Items listed in a dataset:
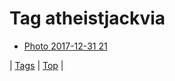 <!--
title: Tag atheistjackvia
date: 2020-06-28T15:26:58.937Z
tags:
-->
# Tag atheistjackvia

 * [Photo 2017-12-31 21](169161525719.md)

| [Tags](tags.md) | [Top](index.md) |
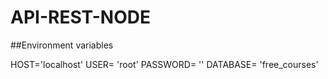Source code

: # API-REST-NODE
 
##Environment variables

HOST='localhost'
USER= 'root'
PASSWORD= ''
DATABASE= 'free_courses'
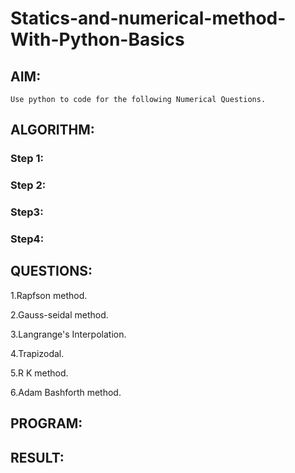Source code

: # Statics-and-numerical-method-With-Python-Basics
## AIM: 
    Use python to code for the following Numerical Questions.

## ALGORITHM:
### Step 1:

### Step 2:

### Step3:

### Step4:


## QUESTIONS:
1.Rapfson method.

2.Gauss-seidal method.

3.Langrange's Interpolation.

4.Trapizodal.

5.R K method.

6.Adam Bashforth method.


## PROGRAM:



## RESULT:
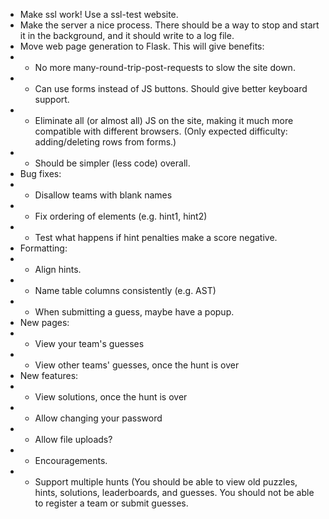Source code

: 

- Make ssl work! Use a ssl-test website.
- Make the server a nice process. There should be a way to stop and
  start it in the background, and it should write to a log file.
- Move web page generation to Flask. This will give benefits:
- - No more many-round-trip-post-requests to slow the site down.
- - Can use forms instead of JS buttons. Should give better keyboard
  support.
- - Eliminate all (or almost all) JS on the site, making it much more
  compatible with different browsers. (Only expected difficulty:
  adding/deleting rows from forms.)
- - Should be simpler (less code) overall.
- Bug fixes:
- - Disallow teams with blank names
- - Fix ordering of elements (e.g. hint1, hint2)
- - Test what happens if hint penalties make a score negative.
- Formatting:
- - Align hints.
- - Name table columns consistently (e.g. AST)
- - When submitting a guess, maybe have a popup.
- New pages:
- - View your team's guesses
- - View other teams' guesses, once the hunt is over
- New features:
- - View solutions, once the hunt is over
- - Allow changing your password
- - Allow file uploads?
- - Encouragements.
- - Support multiple hunts (You should be able to view old puzzles,
  hints, solutions, leaderboards, and guesses. You should not be able
  to register a team or submit guesses.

__What this task involves__: Give the lines from the one containing "- - View your team's guesses" through the end of the entries again, exactly as written and with no other lines.

__Solution to this problem__:
- - View your team's guesses
- - View other teams' guesses, once the hunt is over
- New features:
- - View solutions, once the hunt is over
- - Allow changing your password
- - Allow file uploads?
- - Encouragements.
- - Support multiple hunts (You should be able to view old puzzles,
  hints, solutions, leaderboards, and guesses. You should not be able
  to register a team or submit guesses.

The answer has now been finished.